Every line that holds the word "provider" needs to be copied from the data below.

→ Data items
◆ ◆ ◆ ◆ ◆ ◆ ◆

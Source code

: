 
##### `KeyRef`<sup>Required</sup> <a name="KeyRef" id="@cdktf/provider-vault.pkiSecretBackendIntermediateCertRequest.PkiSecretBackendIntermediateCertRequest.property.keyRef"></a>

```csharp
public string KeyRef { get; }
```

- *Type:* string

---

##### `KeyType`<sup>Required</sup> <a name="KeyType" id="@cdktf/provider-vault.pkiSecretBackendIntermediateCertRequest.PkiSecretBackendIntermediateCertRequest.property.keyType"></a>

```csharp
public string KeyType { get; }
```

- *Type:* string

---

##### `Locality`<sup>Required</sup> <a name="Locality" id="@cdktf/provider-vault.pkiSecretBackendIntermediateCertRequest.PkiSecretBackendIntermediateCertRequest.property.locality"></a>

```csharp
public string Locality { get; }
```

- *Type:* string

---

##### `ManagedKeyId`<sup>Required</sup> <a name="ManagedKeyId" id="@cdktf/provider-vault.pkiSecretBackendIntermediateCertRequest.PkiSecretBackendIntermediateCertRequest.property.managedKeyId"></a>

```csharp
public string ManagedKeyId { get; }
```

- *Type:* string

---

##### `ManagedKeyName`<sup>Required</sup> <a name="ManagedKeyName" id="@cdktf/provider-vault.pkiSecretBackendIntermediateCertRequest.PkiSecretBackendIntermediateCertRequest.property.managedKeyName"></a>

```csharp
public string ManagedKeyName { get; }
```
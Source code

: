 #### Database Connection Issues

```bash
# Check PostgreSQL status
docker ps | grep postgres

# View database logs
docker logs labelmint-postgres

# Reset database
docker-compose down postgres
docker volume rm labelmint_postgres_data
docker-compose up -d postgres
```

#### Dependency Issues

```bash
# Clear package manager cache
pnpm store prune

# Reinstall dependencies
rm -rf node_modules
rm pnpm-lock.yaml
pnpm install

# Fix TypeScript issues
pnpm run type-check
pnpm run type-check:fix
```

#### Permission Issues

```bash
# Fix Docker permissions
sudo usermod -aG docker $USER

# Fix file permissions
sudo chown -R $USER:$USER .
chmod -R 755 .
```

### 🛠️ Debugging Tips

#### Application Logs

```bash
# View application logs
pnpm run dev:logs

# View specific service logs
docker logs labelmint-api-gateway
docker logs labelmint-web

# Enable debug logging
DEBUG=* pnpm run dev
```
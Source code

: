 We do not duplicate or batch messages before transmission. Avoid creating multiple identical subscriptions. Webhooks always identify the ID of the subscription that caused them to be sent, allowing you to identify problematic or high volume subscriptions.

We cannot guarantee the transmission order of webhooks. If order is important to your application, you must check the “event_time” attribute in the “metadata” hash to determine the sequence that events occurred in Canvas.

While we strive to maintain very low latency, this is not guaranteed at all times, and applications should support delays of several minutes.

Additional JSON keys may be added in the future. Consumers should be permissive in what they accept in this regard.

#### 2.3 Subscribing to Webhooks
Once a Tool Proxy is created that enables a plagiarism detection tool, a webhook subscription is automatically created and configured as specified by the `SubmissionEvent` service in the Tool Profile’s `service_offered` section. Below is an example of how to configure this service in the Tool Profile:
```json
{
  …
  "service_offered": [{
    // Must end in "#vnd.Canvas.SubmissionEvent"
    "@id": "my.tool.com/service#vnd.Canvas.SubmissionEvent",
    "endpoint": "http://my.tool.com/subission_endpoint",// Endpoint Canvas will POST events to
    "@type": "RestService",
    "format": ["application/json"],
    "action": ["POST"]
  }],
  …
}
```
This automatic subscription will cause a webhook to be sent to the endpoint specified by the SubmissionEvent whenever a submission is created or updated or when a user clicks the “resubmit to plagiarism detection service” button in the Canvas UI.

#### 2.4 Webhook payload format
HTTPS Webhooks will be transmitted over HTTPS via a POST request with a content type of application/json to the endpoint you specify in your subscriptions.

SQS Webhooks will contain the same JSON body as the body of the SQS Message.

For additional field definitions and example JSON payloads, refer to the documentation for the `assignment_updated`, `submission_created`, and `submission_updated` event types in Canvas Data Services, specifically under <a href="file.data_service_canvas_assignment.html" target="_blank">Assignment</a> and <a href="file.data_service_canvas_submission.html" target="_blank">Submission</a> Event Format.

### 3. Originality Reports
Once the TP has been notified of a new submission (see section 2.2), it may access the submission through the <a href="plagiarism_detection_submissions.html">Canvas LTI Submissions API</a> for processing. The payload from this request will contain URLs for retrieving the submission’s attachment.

◆ ◆ ◆ ◆ ◆ ◆ ◆

→ Exercise answer
##### `KeyRef`<sup>Required</sup> <a name="KeyRef" id="@cdktf/provider-vault.pkiSecretBackendIntermediateCertRequest.PkiSecretBackendIntermediateCertRequest.property.keyRef"></a>
##### `KeyType`<sup>Required</sup> <a name="KeyType" id="@cdktf/provider-vault.pkiSecretBackendIntermediateCertRequest.PkiSecretBackendIntermediateCertRequest.property.keyType"></a>
##### `Locality`<sup>Required</sup> <a name="Locality" id="@cdktf/provider-vault.pkiSecretBackendIntermediateCertRequest.PkiSecretBackendIntermediateCertRequest.property.locality"></a>
##### `ManagedKeyId`<sup>Required</sup> <a name="ManagedKeyId" id="@cdktf/provider-vault.pkiSecretBackendIntermediateCertRequest.PkiSecretBackendIntermediateCertRequest.property.managedKeyId"></a>
##### `ManagedKeyName`<sup>Required</sup> <a name="ManagedKeyName" id="@cdktf/provider-vault.pkiSecretBackendIntermediateCertRequest.PkiSecretBackendIntermediateCertRequest.property.managedKeyName"></a>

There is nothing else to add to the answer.